SPOILERS FOR ENDING 12, LIKE SERIOUSLY IN DEPTH SPOILERS THAT PROBABLY ALSO SPOILS OTHER ENDGAME CONTENT























This was the ending i got, and i sat on it for a bit and I'm just curious to discuss it.
Normally, I love happy endings- nine times out of ten any other kind of ending makes me feel unsatisfied or that a story amounted to nothing, but here the opposite kinda happened.
I just want to clarify, I am NOT artistic- it is a slow, painful process for me, (one i wish to improve,) and so I am NOT trying to imply my thoughts are correct or even really offer criticism, as I don't believe I can offer anything of actual value- I just wanna put my thoughts where other people have also experienced the same game (since idk anyone else who has played this.)

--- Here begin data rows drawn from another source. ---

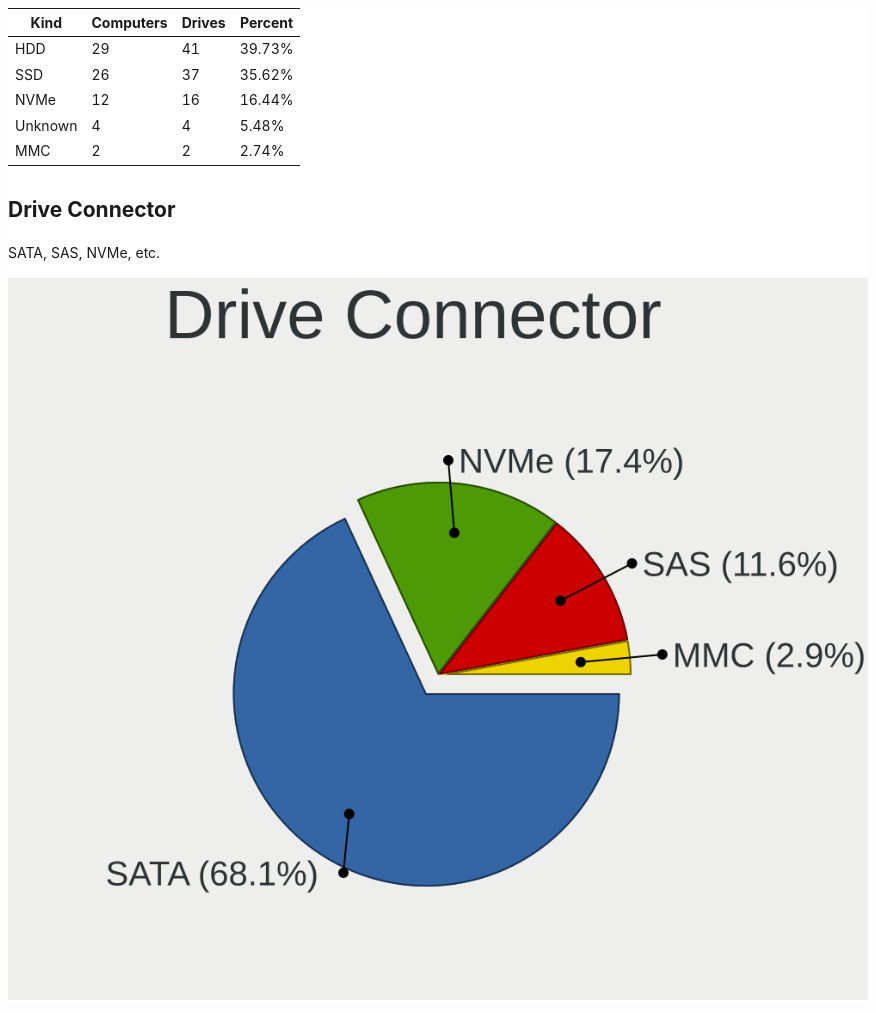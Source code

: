 
| Kind    | Computers | Drives | Percent |
|---------|-----------|--------|---------|
| HDD     | 29        | 41     | 39.73%  |
| SSD     | 26        | 37     | 35.62%  |
| NVMe    | 12        | 16     | 16.44%  |
| Unknown | 4         | 4      | 5.48%   |
| MMC     | 2         | 2      | 2.74%   |

Drive Connector
---------------

SATA, SAS, NVMe, etc.

![Drive Connector](./All/images/pie_chart/drive_bus.svg)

The reason I personally felt more unsatisfied with a happy ending this time is it just... felt abrupt for me. I've sacrificed myself, I put my trust in Esra, I chose to save everyone- no exceptions, and as I had one final exchange with Esra I expected my character to die- I felt tears welling up in the corners of my eyes, ready to have a satisfying cry, assuming I might get some afterlife narration of my deeds, maybe even a reunion with Ash as it all fades away- only to be abruptly pulled out of a simulation. And I was... pretty pissed. I'm sorry to say I thought the cheapest, easiest ending was chosen- akin to it "all being a dream." I expected that nothing I did actually mattered, but i stuck around to explore what was left of the game, and when I got to the books (a bit of unintentional foreshadowing it seems judging from a previous comment) I realized it was all fake, and I thought that was.. cool. I spoke to Esra again, chose to fight for life, and yeah, I was brought back, and I thought it was cute. But it kind of felt like the endings of the books in the simulations- rushed, and implausible, or rather unearned, as the solution was just "There's a solution!" I'm not against ending 12 being happy, but I just feel like I didn't have time to ride my emotions before the simulation, and the resurrection just felt like it was a thing that happened, with little buildup or.. I guess earning.

That all being said though, the game is fantastic. I was addicted to the loop (played on hard) and I loved the character writing, as I felt like I really did care about everyone I met (especially esra, you knocked it out of the park with her). I just wanted to discuss how i felt with something- be it someone else who reads this or just the "post reply button," and again I want to state this is not criticism or me talking down on the game in any way, the issue probably lies with me.

I will be eagerly checking out anything else you have made and will make

edit: oh I forgot to mention, I'll probably go and get the other endings someday, but i usually need to take a break from a game after getting an ending as otherwise they don't feel impactful for me.

(+1)

Spoilers






I also got ending 12 at first, and while I did feel the exact same sequence of emotions you did (disbelief and irritation at everything supposedly being a simulation, excitement at the book thing, gladness that there was a way out mixed with a feeling of that particular element being a bit rushed), I still decided it was my favorite ending emotion-wise at the end. We made all the right choices and saved everyone we could, got true closure with Ash, and unlike all the other endings, the future is left open. I would've appreciated more - maybe a weird boss fight with some sort of personification-of-data-corruption entity, or something similar to spice up the journey through the glowing door, or maybe finding our missing wedding ring at some point - but I still like it nevertheless. I hope you also enjoy the various other endings as I did.